Mais nul ne peut reprocher au président de l’As Pikine d’avoir dit “assez”. On sait ce qu’est un président de club au Sénégal. Sa solitude financière est dramatique, quand tout repose sur la profondeur de ses poches, sur le poids de son coffre-fort, sur son agilité à brandir le carnet de chèques.

Modou Fall a jeté le manche. Il y a longtemps qu’il s’était débarrassé de la cognée. Son départ était attendu. Il avait été déjà annoncé. La volonté d’y mettre les formes l’avait poussé à ne pas démissionner il y a quelques mois. Mais les derniers mois ont été difficiles à l’As Pikine. Un club qui faisait courir les footballeurs il y a deux ans, se faisait courtiser par les politiques et les chercheurs de voix en début de saison, remplissait la tribune d’honneur de Demba Diop d’un beau monde les soirs de grands événements, ne paye plus ses salariés depuis deux mois.

Le départ du président de Pikine en annonce d’autres. Omar Guèye Ndiaye de Ouakam a décidé de partir. Le président de la Linguère a accepté une rallonge d’un an, contraint et forcé, mais on ne l’y reprendra plus. Ababacar Sy a clairement affiché ses intentions de tourner la page et le club saint-louisien se doit de réfléchir à l’avenir de son leadership.

Tel est le propre de la quasi-totalité des présidents de clubs sénégalais. On est dans un système de fuite en avant où le souffle financier finit forcément par lâcher. Chacun se débat dans son coin, alors qu’une synergie de lutte aurait pu permettre d’imposer à l’Etat ce qu’il doit faire pour porter le football sénégalais… vers l’émergence. Car le professionnalisme actuel, l’Etat s’était engagé à l’accompagner. A ce jour, aucun sou n’est venu concrétiser cette promesse.

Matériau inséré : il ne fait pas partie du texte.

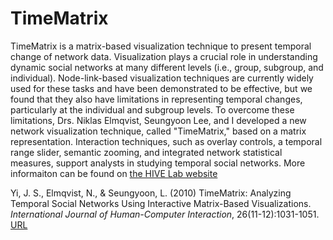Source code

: TimeMatrix
==========

TimeMatrix is a matrix-based visualization technique to present temporal change of network data. Visualization plays a crucial role in understanding dynamic social networks at many different levels (i.e., group, subgroup, and individual). Node-link-based visualization techniques are currently widely used for these tasks and have been demonstrated to be effective, but we found that they also have limitations in representing temporal changes, particularly at the individual and subgroup levels. To overcome these limitations, Drs. Niklas Elmqvist, Seungyoon Lee, and I developed a new network visualization technique, called "TimeMatrix," based on a matrix representation. Interaction techniques, such as overlay controls, a temporal range slider, semantic zooming, and integrated network statistical measures, support analysts in studying temporal social networks. More informaiton can be found on [the HIVE Lab website](https://engineering.purdue.edu/HIVELab/wiki/pmwiki.php/TimeMatrix)

Yi, J. S., Elmqvist, N., & Seungyoon, L. (2010) TimeMatrix: Analyzing Temporal Social Networks Using Interactive Matrix-Based Visualizations. _International Journal of Human-Computer Interaction_, 26(11-12):1031-1051. [URL](http://www.tandfonline.com/doi/abs/10.1080/10447318.2010.516722#.UkMaqWRKn7c)
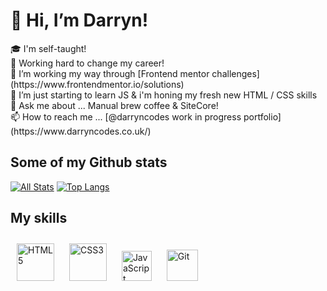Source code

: # 👋 Hi, I’m Darryn!
<div>🎓	I'm self-taught!</div>
<div>👀 Working hard to change my career!</div>
<div>🔭 I’m working my way through [Frontend mentor challenges](https://www.frontendmentor.io/solutions)</div>
<div>🌱 I’m just starting to learn JS & i'm honing my fresh new HTML / CSS skills</div>
<div>💬 Ask me about ... Manual brew coffee & SiteCore!</di>
<div>📫 How to reach me ... [@darryncodes work in progress portfolio](https://www.darryncodes.co.uk/)</div>

## Some of my Github stats
[![All Stats](https://github-readme-stats-axpwmfcg3.vercel.app/api?username=darryncodes&show_icons=true&include_all_commits=true&count_private=true&hide=contribs)](https://github.com/darryncodes)
[![Top Langs](https://github-readme-stats-axpwmfcg3.vercel.app/api/top-langs/?username=darryncodes&layout=compact)](https://github.com/darryncodes)

## My skills  
<div align="left">
<img style="margin: 10px" src="https://profilinator.rishav.dev/skills-assets/html5-original-wordmark.svg" alt="HTML5" height="60" />
<img style="margin: 10px" src="https://profilinator.rishav.dev/skills-assets/css3-original-wordmark.svg" alt="CSS3" height="60" />
<img style="margin: 10px" src="https://profilinator.rishav.dev/skills-assets/javascript-original.svg" alt="JavaScript" height="48" />
<img style="margin: 10px" src="https://profilinator.rishav.dev/skills-assets/git-scm-icon.svg" alt="Git" height="50" />  
</div>  
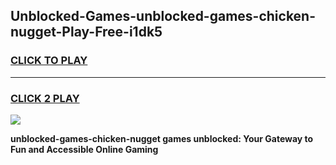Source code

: 
## Unblocked-Games-unblocked-games-chicken-nugget-Play-Free-i1dk5
<h3>
<a href="https://premium76.site?title=unblocked-games-chicken-nugget&ref=23A">CLICK TO PLAY</a></h3>
<hr>

<h3>
<a href="https://premium76.site?title=unblocked-games-chicken-nugget&ref=23A">CLICK 2 PLAY</a>
  
</h3>

<a href="https://premium76.site?title=unblocked-games-chicken-nugget&ref=23A"><img src="https://clearcache.store/games.png"></a>


**unblocked-games-chicken-nugget games unblocked: Your Gateway to Fun and Accessible Online Gaming**
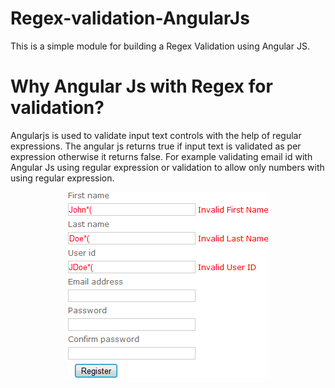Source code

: # Regex-validation-AngularJs
This is a simple module for building a Regex Validation using Angular JS.

# Why Angular Js with Regex for validation?
Angularjs is used to validate input text controls with the help of regular expressions. The angular js returns true if input text is validated as per expression otherwise it returns false.
For example validating email id with Angular Js using regular expression or validation to allow only numbers with using regular expression.

<p align="center">
    <img  alt="Regex-Validate-AngularJs" src="img/regularExp1.gif" class="img-responsive">
</p>
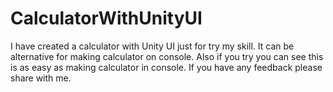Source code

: # CalculatorWithUnityUI
 I have created a calculator with Unity UI just for try my skill. It can be alternative for making calculator on console. Also if you try you can see this is as easy as making calculator in console. If you have any feedback please share with me.
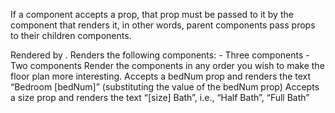If a component accepts a prop, that prop must be passed to it by the component that renders it, in other words, parent components pass props to their children components.

<FloorPlan>
Rendered by <App>.  Renders the following components:
<!-- - A <Kitchen> component
- A <LivingRoom> component -->
- Three <Bedroom> components
- Two <Bath> components
Render the components in any order you wish to make the floor plan more interesting.


<!-- <Kitchen>
Renders the text “Kitchen” and the following components:
- A <Oven> component
- A <Sink> component -->

<!-- <LivingRoom>
Renders the text “Living Room” -->

<Bedroom>
Accepts a bedNum prop and renders the text “Bedroom [bedNum]” (substituting the value of the bedNum prop)

<Bath>
Accepts a size prop and renders the text “[size] Bath”, i.e., “Half Bath”, “Full Bath”

<!-- <Oven>
Renders the text “Oven”

<Sink>
Renders the text "Sink" -->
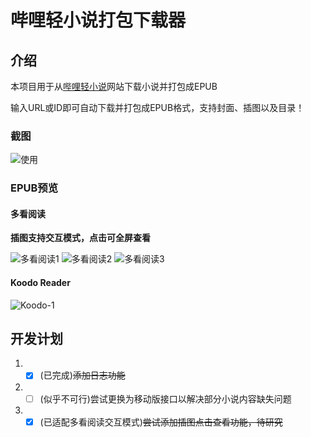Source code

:# 哔哩轻小说打包下载器

## 介绍

本项目用于从[哔哩轻小说](https://www.linovelib.com)网站下载小说并打包成EPUB

输入URL或ID即可自动下载并打包成EPUB格式，支持封面、插图以及目录！

### 截图
![使用](./images/use.png)

### EPUB预览

#### 多看阅读

**插图支持交互模式，点击可全屏查看**

![多看阅读1](./images/duokan-1.jpg)
![多看阅读2](./images/duokan-2.jpg)
![多看阅读3](./images/duokan-3.jpg)

#### Koodo Reader

![Koodo-1](./images/koodo-1.png)

## 开发计划

1. - [x] (已完成)~~添加日志功能~~

2. - [ ] (似乎不可行)尝试更换为移动版接口以解决部分小说内容缺失问题

3. - [x] (已适配多看阅读交互模式)~~尝试添加插图点击查看功能，待研究~~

A écouter Modou Fall, son malheur se lit dans les chiffres : “Le club est actuellement déficitaire de 40 millions. Il a récolté 200 millions et a dépensé 240 millions.” Sa certitude est sans doute que c’en n’est pas fini, avec un As Pikine tombé en Ligue 2.

On est en Rd Congo. Précisément à Bukavu, à la frontière avec le Rwanda. Dans le hall de l’hôtel, samedi après-midi, au milieu de rares téléspectateurs indifférents (ici on supporte Bukava Dawa, une fois vainqueur de la Coupe nationale en 2008), on a regardé le Tp Mazembe laminer les Marocains du Moghreb Tétouan : 5-0. C’était à 1 500 km dans le sud, à Lubumbashi, dans la province du Katanga.

La facilité avec laquelle les “Corbeaux” ont signé leur victoire fut si extraordinaire qu’on a eu du mal à se convaincre qu’au coup d’envoi les deux équipes étaient à égalité de points  (8 pt), et se disputaient une victoire qualificative pour la demi-finale de Ligue des champions. C’est la cinquième fois, depuis 2009, que le club de Lubumbashi accède à ce stade de la compétition. Elle compte deux victoires finales en 2009 et 2010.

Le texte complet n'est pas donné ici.